- Work item: Using the listing below, give the number of lines in which the string "tests" appears, and nothing else.

Segment Open

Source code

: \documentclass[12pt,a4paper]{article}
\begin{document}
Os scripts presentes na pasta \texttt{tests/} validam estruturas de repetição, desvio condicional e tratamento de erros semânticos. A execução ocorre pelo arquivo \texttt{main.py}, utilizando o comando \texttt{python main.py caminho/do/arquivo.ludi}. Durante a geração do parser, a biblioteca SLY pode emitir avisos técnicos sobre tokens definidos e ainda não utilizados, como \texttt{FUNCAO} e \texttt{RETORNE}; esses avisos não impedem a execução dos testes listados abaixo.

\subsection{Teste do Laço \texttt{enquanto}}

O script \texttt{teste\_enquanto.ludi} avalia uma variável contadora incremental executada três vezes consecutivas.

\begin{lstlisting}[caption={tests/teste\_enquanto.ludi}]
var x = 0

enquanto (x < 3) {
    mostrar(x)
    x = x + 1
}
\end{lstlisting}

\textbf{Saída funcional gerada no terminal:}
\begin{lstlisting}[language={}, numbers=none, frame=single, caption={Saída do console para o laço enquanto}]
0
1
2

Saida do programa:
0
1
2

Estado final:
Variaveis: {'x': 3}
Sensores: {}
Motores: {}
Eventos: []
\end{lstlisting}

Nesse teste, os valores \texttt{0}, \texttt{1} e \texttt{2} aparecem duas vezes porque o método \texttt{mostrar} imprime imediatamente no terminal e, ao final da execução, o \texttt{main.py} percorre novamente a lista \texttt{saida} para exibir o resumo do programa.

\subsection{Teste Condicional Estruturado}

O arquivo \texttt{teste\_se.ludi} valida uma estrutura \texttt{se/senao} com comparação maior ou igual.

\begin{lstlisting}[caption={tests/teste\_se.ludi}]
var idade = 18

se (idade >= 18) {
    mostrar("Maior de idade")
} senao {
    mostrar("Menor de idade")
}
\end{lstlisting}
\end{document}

Segment Closed
Segment Open

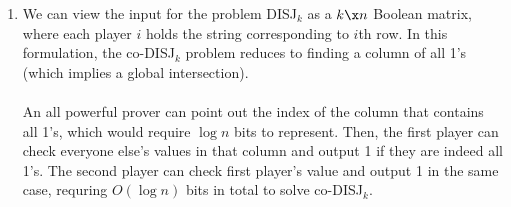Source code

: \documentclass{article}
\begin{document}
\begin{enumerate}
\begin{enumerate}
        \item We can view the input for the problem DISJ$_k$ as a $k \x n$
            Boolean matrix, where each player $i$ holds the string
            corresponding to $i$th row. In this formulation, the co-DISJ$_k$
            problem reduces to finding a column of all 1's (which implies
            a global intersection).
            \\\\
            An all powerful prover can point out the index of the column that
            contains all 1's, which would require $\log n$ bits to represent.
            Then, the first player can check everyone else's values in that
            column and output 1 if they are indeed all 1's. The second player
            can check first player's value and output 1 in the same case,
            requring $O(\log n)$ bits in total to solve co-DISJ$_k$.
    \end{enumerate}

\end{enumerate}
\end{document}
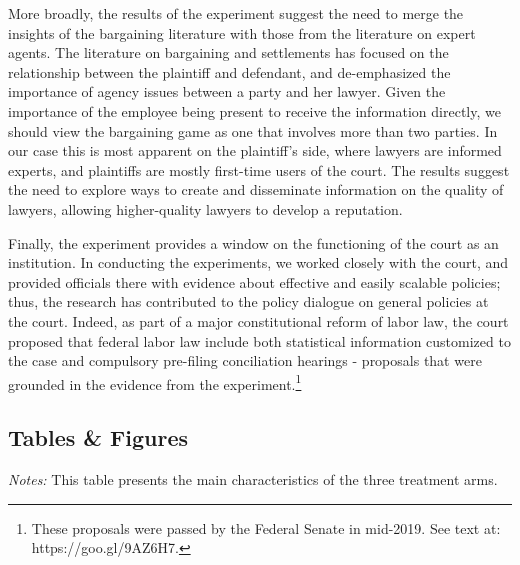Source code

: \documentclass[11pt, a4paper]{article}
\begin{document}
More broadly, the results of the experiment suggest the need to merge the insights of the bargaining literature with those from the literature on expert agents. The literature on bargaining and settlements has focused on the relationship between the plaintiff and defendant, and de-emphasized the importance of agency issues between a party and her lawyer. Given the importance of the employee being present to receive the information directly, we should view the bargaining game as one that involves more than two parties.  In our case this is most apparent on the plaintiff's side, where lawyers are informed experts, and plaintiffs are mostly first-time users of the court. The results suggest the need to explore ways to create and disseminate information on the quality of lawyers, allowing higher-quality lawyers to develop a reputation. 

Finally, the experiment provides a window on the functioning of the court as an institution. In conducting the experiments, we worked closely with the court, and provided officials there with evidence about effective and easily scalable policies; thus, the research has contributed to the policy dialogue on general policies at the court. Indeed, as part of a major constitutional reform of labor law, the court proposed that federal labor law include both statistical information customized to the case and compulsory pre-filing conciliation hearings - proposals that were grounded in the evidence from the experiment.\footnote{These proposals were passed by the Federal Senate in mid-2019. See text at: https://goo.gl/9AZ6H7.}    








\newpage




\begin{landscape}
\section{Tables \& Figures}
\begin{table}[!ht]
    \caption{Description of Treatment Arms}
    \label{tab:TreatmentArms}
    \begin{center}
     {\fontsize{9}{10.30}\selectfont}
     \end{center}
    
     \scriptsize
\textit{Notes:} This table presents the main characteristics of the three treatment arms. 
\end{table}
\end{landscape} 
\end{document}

Segment Closed
Segment Open

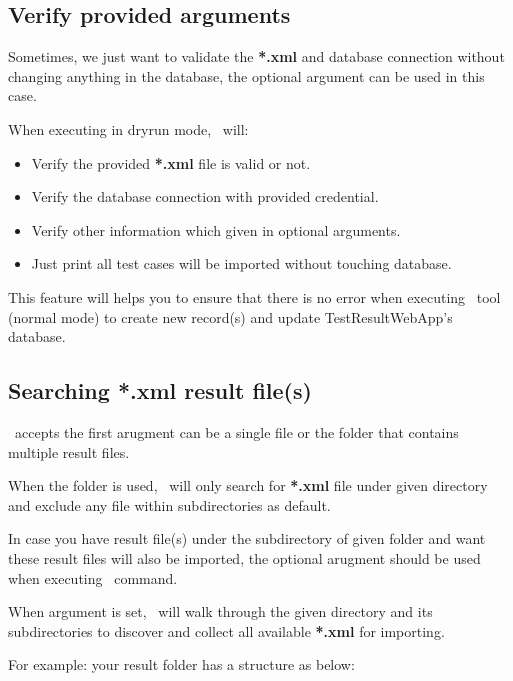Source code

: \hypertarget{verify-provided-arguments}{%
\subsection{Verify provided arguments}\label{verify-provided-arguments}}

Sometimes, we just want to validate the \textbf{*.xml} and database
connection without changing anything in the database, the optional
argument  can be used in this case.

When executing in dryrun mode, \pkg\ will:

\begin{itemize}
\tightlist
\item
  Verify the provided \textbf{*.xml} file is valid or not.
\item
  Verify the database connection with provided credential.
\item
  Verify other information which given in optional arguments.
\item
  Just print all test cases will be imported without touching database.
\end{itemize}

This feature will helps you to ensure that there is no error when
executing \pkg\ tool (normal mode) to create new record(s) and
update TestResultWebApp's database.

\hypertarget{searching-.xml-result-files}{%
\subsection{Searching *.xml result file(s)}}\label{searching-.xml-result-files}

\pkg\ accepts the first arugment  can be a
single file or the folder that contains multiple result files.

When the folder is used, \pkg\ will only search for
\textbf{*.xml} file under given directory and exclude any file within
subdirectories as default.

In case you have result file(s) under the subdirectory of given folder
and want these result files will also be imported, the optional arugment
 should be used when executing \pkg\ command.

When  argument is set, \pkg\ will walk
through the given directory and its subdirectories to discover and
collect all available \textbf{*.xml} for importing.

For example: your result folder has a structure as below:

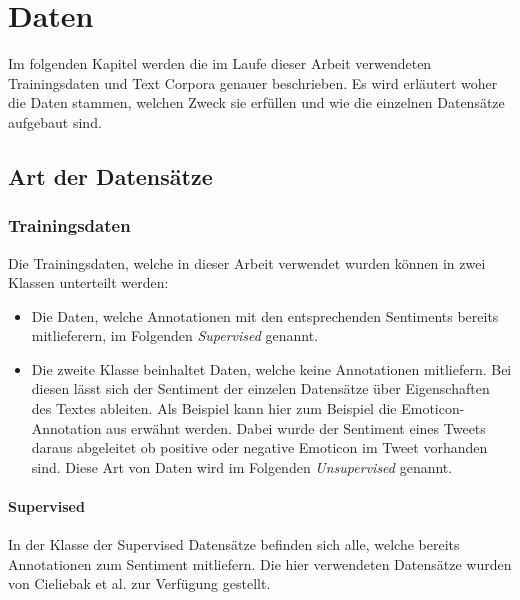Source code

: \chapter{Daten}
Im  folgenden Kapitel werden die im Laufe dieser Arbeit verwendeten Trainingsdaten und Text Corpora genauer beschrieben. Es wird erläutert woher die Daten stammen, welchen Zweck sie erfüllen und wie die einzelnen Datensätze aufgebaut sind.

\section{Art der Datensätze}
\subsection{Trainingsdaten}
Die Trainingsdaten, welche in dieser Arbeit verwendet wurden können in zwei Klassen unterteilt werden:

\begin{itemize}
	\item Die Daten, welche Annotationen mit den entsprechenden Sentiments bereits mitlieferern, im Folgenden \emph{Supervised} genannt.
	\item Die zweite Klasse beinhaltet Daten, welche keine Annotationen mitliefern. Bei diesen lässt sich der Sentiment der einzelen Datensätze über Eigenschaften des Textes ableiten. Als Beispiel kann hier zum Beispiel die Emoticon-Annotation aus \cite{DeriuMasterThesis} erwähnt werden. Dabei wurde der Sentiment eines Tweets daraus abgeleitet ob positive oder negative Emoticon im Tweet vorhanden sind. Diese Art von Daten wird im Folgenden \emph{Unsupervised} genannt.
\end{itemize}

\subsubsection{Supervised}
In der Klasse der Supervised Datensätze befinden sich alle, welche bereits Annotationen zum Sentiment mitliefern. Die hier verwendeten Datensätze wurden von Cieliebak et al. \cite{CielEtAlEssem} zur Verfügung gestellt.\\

Segment Closed

- Response to this exercise: 3